■ DIRECTIONS ■
What lines of the data below hold the string "putchar"? Copy each one out.

Collected data
┄┄┄┄┄┄┄┄┄┄┄┄┄┄┄┄┄┄┄┄

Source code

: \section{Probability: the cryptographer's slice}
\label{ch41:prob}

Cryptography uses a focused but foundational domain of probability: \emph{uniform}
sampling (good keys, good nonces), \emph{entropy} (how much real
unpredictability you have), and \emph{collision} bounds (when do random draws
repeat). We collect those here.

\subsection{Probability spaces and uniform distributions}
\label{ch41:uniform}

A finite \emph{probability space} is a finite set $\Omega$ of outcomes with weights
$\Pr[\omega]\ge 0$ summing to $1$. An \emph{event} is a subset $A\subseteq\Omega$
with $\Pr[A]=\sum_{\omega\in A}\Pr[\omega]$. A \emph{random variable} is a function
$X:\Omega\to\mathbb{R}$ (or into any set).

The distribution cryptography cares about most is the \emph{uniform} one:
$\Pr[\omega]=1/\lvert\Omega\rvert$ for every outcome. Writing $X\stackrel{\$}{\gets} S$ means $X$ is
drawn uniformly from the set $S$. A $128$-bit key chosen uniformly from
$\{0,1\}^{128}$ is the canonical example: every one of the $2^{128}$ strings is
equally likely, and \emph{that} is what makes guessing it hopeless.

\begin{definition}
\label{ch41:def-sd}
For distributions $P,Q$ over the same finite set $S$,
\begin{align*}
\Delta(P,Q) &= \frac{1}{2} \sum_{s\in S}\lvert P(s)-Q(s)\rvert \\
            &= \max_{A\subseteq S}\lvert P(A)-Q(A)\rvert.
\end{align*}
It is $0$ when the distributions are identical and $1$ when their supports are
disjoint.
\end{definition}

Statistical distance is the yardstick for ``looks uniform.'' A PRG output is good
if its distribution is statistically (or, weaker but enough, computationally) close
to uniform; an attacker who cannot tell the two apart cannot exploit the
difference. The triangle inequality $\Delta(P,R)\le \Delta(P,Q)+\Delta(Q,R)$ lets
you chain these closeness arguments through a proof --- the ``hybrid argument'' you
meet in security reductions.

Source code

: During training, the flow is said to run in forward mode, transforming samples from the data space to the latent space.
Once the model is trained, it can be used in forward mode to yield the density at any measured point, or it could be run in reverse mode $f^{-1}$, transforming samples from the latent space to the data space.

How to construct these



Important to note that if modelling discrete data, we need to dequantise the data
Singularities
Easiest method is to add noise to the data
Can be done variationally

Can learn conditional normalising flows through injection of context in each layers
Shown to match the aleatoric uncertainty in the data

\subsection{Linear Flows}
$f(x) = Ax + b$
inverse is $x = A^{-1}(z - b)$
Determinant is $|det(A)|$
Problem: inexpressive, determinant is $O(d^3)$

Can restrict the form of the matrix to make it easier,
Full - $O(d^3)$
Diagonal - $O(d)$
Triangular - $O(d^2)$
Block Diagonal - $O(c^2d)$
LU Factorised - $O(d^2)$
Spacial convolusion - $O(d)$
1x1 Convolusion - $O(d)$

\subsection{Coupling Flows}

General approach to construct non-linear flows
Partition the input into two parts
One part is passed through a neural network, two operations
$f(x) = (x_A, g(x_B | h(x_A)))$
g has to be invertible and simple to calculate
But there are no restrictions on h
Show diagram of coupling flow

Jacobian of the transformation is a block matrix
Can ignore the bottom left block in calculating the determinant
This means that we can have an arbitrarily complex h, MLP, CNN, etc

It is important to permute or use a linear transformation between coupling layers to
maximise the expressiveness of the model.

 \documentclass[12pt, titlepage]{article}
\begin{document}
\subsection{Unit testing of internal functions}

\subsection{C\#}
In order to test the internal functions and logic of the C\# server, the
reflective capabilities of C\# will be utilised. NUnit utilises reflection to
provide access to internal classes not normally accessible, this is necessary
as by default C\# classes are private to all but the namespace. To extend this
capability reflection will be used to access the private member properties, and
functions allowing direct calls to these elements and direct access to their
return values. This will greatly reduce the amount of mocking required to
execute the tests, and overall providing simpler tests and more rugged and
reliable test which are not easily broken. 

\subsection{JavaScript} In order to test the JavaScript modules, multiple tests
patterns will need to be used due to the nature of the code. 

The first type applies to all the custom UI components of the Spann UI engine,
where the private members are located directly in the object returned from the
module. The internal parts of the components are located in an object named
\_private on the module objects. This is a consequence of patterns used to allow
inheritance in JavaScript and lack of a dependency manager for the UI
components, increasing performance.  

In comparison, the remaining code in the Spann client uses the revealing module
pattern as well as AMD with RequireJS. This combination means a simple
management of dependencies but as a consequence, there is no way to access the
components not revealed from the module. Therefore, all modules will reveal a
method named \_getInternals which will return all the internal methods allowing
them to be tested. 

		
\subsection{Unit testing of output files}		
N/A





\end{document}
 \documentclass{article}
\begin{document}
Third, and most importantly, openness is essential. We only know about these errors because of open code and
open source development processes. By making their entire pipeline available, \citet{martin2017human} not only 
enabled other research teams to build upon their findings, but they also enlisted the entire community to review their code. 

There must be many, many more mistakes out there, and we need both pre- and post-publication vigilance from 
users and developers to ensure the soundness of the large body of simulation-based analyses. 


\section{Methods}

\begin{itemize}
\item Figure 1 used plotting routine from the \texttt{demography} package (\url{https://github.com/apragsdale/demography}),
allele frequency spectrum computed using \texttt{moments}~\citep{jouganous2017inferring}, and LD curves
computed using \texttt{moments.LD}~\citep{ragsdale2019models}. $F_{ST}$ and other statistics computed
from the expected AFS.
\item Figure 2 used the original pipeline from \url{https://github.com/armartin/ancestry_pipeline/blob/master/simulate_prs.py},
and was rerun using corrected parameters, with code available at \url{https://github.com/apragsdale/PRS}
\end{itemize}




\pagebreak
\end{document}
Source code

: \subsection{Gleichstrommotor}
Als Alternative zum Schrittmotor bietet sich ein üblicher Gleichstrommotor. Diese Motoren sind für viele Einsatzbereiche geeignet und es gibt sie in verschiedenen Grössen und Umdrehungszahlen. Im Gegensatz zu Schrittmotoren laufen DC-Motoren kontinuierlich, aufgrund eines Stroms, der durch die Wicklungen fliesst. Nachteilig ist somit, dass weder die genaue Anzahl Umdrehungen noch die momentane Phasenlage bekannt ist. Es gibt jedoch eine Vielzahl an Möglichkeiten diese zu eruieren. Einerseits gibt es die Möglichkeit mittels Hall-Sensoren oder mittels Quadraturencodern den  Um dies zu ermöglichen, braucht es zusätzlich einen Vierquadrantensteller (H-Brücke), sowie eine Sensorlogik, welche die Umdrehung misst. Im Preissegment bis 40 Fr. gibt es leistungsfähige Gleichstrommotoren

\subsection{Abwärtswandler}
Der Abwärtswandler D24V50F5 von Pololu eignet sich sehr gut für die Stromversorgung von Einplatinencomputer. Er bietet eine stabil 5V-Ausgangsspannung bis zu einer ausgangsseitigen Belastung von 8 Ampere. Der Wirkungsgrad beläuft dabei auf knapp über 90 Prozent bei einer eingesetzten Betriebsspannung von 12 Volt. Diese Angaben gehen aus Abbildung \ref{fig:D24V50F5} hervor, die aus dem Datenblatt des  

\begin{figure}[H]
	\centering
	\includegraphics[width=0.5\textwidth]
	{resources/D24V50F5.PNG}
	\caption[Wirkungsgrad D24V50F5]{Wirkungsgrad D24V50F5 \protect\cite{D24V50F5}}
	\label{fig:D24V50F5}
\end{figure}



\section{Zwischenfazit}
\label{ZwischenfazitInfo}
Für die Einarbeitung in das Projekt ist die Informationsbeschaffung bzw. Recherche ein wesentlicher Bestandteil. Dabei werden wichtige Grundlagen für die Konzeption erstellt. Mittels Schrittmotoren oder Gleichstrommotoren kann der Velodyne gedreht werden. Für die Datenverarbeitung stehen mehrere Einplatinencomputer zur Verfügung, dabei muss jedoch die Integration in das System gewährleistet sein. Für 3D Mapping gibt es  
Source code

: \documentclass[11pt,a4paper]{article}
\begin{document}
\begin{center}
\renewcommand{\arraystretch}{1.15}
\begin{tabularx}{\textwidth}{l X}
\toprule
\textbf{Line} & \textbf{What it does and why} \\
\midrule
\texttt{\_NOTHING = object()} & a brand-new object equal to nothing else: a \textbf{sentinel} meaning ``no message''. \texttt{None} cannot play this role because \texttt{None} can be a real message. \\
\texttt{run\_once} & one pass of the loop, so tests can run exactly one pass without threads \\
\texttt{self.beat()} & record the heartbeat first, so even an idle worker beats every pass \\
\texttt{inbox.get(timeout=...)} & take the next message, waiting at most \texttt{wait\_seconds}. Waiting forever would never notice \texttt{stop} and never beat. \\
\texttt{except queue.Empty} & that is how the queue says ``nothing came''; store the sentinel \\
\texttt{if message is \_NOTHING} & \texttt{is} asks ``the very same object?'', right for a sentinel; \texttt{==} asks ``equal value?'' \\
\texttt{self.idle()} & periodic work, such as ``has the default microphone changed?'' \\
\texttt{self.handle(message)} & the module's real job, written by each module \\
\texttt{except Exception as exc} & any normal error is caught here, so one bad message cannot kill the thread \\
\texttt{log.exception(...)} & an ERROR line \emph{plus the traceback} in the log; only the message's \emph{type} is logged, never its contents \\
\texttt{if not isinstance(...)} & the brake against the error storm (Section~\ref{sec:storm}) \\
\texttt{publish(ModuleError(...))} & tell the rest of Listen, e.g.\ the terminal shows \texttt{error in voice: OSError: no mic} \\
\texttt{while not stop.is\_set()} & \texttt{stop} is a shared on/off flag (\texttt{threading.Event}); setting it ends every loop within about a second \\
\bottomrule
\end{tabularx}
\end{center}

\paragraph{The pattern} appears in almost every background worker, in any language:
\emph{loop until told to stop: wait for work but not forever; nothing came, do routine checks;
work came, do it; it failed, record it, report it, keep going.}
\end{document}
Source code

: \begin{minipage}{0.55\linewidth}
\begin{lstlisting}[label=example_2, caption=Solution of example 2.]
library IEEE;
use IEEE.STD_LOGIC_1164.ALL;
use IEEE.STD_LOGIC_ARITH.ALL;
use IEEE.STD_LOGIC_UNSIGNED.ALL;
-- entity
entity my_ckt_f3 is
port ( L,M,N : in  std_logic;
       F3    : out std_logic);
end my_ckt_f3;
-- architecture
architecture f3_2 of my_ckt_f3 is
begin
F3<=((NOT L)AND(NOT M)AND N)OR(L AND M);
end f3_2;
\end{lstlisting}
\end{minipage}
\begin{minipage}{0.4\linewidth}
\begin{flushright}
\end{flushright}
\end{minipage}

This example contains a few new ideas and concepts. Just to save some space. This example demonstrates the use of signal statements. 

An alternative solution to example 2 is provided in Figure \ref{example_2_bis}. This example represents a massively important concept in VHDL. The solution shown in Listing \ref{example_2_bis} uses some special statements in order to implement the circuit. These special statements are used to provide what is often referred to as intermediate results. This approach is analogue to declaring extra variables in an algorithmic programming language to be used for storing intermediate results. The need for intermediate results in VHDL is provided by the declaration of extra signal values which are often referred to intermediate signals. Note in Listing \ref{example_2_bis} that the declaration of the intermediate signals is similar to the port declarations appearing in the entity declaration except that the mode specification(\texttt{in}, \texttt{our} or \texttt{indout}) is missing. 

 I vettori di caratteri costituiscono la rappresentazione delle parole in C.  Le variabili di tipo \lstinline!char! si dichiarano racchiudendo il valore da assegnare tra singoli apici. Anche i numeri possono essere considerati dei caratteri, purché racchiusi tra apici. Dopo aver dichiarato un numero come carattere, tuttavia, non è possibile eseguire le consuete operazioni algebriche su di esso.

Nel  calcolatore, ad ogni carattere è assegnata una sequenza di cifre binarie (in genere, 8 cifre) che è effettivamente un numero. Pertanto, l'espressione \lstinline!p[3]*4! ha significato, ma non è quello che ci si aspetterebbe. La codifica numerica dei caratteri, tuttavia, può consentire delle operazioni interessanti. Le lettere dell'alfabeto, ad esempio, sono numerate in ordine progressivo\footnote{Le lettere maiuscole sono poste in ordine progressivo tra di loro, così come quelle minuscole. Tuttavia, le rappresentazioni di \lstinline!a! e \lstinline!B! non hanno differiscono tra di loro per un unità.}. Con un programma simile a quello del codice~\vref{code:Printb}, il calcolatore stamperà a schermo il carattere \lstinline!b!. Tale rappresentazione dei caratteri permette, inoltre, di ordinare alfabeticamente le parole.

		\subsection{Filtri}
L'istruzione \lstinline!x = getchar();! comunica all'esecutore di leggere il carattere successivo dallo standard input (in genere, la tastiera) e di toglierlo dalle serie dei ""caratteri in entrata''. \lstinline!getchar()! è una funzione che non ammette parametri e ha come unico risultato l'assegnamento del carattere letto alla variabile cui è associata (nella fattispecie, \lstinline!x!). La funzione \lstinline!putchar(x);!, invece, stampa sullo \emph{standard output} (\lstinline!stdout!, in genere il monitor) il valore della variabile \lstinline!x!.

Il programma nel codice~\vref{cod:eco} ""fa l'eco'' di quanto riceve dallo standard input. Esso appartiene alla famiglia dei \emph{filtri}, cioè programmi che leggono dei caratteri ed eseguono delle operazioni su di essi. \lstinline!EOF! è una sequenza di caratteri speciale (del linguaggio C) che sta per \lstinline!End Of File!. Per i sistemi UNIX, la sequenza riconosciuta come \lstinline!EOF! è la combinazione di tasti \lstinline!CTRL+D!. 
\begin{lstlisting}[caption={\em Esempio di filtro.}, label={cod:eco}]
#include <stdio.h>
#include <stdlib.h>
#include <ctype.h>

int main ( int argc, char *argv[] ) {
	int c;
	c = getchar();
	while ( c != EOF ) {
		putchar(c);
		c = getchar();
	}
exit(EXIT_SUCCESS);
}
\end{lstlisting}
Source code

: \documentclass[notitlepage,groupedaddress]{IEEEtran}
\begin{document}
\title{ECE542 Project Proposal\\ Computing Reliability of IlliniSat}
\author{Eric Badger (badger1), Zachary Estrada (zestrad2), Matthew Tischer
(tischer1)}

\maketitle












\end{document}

┄┄┄┄┄┄┄┄┄┄┄┄┄┄┄┄┄┄┄┄

■ EXPECTED ANSWER ■
L'istruzione \lstinline!x = getchar();! comunica all'esecutore di leggere il carattere successivo dallo standard input (in genere, la tastiera) e di toglierlo dalle serie dei ""caratteri in entrata''. \lstinline!getchar()! è una funzione che non ammette parametri e ha come unico risultato l'assegnamento del carattere letto alla variabile cui è associata (nella fattispecie, \lstinline!x!). La funzione \lstinline!putchar(x);!, invece, stampa sullo \emph{standard output} (\lstinline!stdout!, in genere il monitor) il valore della variabile \lstinline!x!.
		putchar(c);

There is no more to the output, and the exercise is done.